Dziś jestem radością. Oczekiwaniem. Po południu starszy syn wróci z wyjazdu. Te kilka dni bez niego było może dość spokojnych, ale podszytych tęsknotą. Nie wiedziałam, że można tak tęsknić.
To niesamowite, jak dzieci wypełniają dom. Jak drugi człowiek wypełnia dom. Te wszystkie drobiazgi, ślady obecności porozsiewane są w każdym kawałku mieszkania.
Kiedy mąż wyjeżdża w delegację, też tęsknię. Może nie tak dojmująco. Może, podobnie jak strach, tęsknotę można oswoić? Trzeba by ją pewnie odpowiednio często karmić rozstaniami. Przyzwyczajać się do niej. Nie wiem, czy chcę się przyzwyczajać.

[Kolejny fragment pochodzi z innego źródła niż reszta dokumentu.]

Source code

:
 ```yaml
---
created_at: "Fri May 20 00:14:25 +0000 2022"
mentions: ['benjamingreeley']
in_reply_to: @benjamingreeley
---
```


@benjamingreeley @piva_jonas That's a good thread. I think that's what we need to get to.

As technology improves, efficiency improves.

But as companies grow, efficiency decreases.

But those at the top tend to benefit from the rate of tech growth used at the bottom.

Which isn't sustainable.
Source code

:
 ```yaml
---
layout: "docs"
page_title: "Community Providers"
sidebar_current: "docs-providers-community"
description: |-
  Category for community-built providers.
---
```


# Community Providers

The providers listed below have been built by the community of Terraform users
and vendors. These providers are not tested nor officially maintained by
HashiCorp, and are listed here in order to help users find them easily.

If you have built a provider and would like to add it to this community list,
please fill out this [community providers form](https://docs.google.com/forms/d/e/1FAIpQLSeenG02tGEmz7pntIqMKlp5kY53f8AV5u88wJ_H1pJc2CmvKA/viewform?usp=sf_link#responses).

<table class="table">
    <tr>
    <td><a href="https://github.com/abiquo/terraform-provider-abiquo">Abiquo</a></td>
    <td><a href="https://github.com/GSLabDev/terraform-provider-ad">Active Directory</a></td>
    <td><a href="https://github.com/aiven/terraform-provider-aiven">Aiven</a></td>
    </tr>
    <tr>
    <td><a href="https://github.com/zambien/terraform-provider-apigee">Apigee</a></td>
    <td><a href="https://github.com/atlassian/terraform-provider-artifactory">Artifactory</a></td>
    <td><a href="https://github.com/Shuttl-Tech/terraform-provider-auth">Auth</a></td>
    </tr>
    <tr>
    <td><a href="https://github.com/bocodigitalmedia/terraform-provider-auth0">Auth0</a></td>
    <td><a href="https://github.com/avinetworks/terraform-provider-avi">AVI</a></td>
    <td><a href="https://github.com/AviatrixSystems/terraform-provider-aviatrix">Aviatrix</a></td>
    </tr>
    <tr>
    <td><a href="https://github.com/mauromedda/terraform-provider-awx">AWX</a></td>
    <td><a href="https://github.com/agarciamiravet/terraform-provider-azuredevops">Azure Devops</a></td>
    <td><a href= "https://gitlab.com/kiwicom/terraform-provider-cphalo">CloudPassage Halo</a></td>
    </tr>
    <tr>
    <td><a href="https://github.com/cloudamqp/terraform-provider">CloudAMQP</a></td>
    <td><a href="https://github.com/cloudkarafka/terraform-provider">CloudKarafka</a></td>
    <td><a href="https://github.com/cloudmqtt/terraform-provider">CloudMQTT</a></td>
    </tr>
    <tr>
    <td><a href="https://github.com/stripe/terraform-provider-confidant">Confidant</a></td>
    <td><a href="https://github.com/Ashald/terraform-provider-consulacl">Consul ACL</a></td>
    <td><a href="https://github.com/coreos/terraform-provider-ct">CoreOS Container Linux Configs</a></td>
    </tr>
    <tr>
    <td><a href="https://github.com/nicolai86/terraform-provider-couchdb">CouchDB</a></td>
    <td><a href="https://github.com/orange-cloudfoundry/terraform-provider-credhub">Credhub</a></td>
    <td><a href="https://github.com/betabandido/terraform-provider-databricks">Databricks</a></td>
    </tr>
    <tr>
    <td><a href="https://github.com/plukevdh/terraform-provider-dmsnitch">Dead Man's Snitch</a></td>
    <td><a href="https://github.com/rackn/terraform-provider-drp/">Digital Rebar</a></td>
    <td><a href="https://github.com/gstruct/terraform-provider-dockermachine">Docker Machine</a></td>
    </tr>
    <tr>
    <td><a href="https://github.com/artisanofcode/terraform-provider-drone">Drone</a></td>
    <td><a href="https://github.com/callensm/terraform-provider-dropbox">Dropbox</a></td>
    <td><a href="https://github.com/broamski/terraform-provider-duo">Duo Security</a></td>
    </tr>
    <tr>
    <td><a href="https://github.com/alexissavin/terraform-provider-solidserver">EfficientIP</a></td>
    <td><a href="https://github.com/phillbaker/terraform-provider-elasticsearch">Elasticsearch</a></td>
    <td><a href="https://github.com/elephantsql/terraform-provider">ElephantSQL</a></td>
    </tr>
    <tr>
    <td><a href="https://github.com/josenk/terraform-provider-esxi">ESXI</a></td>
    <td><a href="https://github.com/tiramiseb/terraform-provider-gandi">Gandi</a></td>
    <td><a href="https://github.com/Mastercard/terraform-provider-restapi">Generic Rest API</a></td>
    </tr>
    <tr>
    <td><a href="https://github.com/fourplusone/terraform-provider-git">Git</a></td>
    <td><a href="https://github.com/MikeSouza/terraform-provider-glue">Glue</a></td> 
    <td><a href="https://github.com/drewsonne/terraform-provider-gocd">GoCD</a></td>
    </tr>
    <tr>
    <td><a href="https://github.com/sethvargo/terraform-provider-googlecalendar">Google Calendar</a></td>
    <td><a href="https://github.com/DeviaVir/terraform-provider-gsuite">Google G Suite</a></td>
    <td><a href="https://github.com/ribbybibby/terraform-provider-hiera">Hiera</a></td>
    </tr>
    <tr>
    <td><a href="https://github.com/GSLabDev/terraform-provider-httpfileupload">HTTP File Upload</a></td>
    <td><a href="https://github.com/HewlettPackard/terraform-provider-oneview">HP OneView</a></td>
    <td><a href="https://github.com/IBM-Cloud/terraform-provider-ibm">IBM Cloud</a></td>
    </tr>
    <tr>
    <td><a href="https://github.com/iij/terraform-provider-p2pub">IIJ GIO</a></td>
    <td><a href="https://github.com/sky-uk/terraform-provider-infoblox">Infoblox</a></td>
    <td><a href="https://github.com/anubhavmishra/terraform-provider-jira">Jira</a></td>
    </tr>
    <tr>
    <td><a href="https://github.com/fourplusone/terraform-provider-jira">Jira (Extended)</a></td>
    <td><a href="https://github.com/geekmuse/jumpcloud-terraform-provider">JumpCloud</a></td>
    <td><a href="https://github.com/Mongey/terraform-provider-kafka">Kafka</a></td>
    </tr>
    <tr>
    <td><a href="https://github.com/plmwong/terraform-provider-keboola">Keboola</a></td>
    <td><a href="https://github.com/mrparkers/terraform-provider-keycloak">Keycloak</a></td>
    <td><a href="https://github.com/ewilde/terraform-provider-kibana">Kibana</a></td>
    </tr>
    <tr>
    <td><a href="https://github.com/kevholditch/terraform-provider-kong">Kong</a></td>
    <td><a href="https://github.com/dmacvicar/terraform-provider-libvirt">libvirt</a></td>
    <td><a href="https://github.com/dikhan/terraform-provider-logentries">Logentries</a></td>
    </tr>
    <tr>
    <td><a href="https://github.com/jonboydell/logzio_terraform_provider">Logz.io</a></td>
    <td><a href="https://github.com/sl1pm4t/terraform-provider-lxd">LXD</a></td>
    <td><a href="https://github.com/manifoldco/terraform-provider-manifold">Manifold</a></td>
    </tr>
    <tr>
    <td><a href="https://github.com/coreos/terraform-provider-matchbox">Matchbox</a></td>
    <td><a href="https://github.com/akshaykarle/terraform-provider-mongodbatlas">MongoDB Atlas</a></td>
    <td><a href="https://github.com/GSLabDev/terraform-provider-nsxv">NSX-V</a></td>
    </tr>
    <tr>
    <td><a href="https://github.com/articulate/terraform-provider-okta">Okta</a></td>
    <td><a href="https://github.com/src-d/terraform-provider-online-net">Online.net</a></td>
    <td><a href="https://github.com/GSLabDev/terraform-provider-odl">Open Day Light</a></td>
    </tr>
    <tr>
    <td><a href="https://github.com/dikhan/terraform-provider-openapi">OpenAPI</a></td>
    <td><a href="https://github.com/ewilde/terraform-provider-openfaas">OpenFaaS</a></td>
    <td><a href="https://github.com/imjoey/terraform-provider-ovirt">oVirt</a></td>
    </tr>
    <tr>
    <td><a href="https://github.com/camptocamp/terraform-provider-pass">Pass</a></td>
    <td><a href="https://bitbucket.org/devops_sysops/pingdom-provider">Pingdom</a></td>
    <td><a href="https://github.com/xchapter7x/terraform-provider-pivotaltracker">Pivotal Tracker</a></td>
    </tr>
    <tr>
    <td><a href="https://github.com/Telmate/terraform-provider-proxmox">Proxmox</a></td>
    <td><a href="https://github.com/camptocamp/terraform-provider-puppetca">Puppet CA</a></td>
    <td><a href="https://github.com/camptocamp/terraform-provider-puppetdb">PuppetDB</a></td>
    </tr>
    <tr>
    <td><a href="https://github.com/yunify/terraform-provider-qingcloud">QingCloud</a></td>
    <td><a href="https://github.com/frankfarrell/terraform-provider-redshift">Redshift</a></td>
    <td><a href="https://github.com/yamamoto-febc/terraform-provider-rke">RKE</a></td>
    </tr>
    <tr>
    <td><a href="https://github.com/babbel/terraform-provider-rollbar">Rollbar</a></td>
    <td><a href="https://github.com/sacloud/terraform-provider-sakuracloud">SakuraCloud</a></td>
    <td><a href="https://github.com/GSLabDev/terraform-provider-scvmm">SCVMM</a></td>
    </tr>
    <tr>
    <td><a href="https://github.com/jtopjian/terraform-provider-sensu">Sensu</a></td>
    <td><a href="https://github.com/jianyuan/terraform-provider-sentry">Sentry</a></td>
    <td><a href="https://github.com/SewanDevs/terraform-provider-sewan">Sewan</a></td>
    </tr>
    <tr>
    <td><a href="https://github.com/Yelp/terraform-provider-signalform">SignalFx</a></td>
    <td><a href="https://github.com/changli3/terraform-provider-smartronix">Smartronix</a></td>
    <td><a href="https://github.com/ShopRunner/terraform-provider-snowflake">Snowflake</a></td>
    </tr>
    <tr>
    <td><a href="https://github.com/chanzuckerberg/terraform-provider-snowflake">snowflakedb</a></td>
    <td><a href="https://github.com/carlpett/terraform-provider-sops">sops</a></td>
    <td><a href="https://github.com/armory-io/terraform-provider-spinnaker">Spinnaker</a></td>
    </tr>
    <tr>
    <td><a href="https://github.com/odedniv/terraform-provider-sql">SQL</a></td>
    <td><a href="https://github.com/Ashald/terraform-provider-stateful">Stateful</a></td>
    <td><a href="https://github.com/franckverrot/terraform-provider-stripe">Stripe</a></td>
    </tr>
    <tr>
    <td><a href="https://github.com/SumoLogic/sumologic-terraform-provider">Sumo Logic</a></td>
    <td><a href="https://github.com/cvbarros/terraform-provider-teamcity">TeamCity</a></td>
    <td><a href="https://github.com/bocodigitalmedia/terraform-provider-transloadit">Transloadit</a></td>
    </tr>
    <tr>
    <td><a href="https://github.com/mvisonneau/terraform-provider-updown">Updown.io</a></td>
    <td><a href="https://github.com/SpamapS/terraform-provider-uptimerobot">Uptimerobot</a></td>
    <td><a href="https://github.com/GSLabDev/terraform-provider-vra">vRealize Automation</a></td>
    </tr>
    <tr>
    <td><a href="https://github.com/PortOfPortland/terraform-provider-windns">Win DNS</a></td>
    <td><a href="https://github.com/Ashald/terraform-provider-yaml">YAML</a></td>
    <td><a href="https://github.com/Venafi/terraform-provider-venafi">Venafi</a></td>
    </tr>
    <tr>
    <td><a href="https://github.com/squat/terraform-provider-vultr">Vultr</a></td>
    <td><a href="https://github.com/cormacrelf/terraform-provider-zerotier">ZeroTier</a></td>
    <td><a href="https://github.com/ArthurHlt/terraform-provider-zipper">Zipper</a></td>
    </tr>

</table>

W każdym razie syn wraca. Nie mogę doczekać się przytulenia, tych małych łapek wokół szyi. Opowieści o tym wszystkim, ciekawym, co się wydarzyło na wyjeździe. Tej ekscytacji i radości.
Oczywiście zaraz pojawia mi się myśl: ciekawe kiedy zacznę narzekać, że się tłuką? W sensie docierają braterskie relacje. Dogadują językiem zębów, paznokci, pacnięć i przewrotek. No ciekawe.
Ten czas nieobecności starszego dość szczelnie wypełniał młodszy syn. Mogliśmy się naprzytulać, nagłaskać, nabawić. Na łóżku było tyle miejsca! No i można było eksplorować mieszkanie swobodnie, bez niespodziewanych zepchnięć z krzesła. Zostały odkryte nowe miejsca, przyjęte za własne… hmmm, ciekawe co na to starszy powie… Pewnie coś w stylu: To moje! Byłem pierwszy! Co rozpocznie dłuższą dyskusję w stylu człowieka pierwotnego.
Mam nadzieję, że nie obrażam człowieka pierwotnego i że tłukł się on z pobratymcami odpowiednio dużo.
W każdym razie czekam dziś z radością na starszego. Nie mogę się doczekać! A tu jeszcze cały dzień. Ale w końcu przyjedzie. Być może w drodze zaśnie. Nie pogadamy, ale nie szkodzi. Jeszcze zdążymy. Będę się po prostu wpatrywać w moje śpiące dzieci i czuć taką miłość do bólu. Zachwyt. Wdzięczność.
Dziś w nocy na łóżku będzie mniej miejsca. Ale wszystko będzie właśnie tak, jak powinno być. Bliżej do siebie. Najpiękniej.